> [Action item] Copy every line of the listing that holds the string "html".
*** Opening Data records ***
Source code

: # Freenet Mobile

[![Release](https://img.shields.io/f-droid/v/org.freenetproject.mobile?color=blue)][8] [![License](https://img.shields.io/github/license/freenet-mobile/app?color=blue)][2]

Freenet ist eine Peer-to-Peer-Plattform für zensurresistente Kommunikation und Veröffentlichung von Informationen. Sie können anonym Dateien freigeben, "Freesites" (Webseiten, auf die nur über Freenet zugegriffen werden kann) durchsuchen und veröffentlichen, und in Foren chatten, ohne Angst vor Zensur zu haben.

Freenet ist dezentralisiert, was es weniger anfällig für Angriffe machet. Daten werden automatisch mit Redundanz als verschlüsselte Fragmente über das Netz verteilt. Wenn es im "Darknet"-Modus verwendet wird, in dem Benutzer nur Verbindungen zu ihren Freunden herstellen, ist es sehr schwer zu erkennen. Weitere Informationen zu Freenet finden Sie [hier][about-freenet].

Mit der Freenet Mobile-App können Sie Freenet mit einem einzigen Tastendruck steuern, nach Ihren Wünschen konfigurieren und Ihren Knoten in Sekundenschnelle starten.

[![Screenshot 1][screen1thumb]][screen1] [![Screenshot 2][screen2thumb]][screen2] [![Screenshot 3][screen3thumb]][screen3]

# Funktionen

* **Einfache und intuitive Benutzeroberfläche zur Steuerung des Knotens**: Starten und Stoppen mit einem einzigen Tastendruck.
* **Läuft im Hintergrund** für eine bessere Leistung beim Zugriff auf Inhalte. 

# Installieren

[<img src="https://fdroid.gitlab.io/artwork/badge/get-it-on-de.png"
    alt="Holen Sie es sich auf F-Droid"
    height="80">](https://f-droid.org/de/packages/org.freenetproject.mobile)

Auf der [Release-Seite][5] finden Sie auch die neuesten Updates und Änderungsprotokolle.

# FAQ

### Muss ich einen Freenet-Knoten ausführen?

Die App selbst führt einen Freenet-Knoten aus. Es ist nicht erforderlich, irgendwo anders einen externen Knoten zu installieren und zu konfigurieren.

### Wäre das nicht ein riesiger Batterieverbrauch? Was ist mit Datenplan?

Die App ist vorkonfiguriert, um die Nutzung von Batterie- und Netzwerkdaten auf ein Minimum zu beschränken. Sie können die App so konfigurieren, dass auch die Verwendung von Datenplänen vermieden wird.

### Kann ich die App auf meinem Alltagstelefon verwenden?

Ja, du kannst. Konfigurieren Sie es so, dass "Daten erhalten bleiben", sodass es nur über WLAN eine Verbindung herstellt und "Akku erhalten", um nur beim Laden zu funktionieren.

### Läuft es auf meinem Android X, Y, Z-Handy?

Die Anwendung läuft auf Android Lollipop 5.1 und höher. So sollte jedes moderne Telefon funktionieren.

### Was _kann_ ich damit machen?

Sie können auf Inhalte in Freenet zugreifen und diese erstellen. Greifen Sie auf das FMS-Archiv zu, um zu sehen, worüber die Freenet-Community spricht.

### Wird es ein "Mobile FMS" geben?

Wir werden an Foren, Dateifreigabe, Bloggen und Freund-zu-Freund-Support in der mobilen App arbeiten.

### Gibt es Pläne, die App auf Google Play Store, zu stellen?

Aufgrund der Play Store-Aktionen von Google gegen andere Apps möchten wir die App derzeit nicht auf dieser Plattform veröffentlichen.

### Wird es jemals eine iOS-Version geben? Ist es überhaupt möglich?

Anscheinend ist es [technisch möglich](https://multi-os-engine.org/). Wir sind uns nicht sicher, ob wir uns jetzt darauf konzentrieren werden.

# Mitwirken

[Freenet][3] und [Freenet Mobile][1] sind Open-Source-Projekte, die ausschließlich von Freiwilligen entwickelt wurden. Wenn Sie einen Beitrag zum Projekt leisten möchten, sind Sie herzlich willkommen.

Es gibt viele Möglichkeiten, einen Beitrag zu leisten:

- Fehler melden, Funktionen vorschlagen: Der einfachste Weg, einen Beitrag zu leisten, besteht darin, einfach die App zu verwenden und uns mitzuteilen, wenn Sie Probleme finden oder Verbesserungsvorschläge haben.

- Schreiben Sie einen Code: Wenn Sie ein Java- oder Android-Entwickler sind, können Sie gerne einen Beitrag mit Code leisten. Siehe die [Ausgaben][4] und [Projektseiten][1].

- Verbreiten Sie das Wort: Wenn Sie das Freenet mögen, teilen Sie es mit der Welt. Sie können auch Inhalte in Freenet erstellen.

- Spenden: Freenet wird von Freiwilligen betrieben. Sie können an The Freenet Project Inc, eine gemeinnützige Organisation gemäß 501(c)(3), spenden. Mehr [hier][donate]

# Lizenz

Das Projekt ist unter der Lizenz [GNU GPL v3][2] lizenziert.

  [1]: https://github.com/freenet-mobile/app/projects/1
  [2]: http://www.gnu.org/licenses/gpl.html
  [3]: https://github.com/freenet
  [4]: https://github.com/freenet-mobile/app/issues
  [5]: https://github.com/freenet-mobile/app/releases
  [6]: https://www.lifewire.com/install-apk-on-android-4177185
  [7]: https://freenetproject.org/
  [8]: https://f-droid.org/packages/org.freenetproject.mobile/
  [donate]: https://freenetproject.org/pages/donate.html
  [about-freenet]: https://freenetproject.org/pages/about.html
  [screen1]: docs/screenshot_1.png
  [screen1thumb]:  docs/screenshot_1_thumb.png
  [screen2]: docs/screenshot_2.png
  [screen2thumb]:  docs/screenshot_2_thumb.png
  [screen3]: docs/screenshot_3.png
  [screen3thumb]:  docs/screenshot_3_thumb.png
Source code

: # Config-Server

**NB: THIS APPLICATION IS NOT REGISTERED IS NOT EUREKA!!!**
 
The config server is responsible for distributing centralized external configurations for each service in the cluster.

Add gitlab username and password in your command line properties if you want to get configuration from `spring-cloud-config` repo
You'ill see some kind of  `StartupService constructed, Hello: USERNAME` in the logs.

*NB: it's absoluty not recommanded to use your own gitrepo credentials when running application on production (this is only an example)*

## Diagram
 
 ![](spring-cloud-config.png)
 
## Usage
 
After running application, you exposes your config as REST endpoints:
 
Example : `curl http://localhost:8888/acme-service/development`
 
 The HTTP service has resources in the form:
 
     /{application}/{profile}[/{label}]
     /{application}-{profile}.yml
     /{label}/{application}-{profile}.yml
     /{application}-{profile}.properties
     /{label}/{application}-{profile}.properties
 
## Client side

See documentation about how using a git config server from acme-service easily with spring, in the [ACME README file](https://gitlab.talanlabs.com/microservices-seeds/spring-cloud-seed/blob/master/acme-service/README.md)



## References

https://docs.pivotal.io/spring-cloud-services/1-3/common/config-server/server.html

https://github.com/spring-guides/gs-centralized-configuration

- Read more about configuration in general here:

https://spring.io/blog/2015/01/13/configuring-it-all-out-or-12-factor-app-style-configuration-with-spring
*** Closing Data records ***
> [Solution to this problem]
  [2]: http://www.gnu.org/licenses/gpl.html
  [donate]: https://freenetproject.org/pages/donate.html
  [about-freenet]: https://freenetproject.org/pages/about.html
https://docs.pivotal.io/spring-cloud-services/1-3/common/config-server/server.html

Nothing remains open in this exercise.